Bearish Outlook for the global Steel Market: Prices Hold Steady, but a Rebound Seems Unlikely
The global steel market has been impacted by several macroeconomic factors this week, significantly reducing the likelihood of any near-term price recovery. With oil prices dipping below $60 per barrel and OPEC maintaining plans to increase production, analysts see little evidence of upward momentum in the steel market.
Recent data indicates that billet prices have stabilized, with a slight $10 decrease, suggesting they may have bottomed out. This aligns with the World Bank’s projection of a 12% decline in global commodity prices this year, followed by an additional 6% drop next year.
Furthermore, oil prices are projected to remain below $60 per barrel through the end of 2026, placing continued downward pressure on industrial markets, including steel.

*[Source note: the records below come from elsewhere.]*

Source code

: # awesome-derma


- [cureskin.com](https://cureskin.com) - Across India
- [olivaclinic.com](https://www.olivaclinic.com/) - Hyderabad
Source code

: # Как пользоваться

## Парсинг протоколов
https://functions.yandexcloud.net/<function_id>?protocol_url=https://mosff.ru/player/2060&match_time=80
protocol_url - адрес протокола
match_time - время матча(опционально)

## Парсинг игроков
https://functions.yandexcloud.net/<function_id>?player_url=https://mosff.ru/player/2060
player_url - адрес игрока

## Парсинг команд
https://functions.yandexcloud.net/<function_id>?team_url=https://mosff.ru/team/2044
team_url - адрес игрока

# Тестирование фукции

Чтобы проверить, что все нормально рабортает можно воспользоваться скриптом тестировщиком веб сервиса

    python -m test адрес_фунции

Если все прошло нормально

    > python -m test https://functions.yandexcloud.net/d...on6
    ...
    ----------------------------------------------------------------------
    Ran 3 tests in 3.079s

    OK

Consequently, industry experts argue that expectations for price increases under current conditions are unrealistic, and maintaining price stability appears to be the most optimistic scenario.
China's economic growth, constrained by U.S. trade tariffs, is forecasted to slow to around 3%. This weaker outlook may further suppress global steel demand. Observers caution that billet prices in China must remain above $400 per ton (ex-works), as any further decline could exacerbate market instability.
Amid ongoing global economic stagnation and uncertainty, analysts believe the current sluggish conditions in the steel market are likely to persist. Only a notable recovery in global economic fundamentals could pave the way for a sustained price rebound.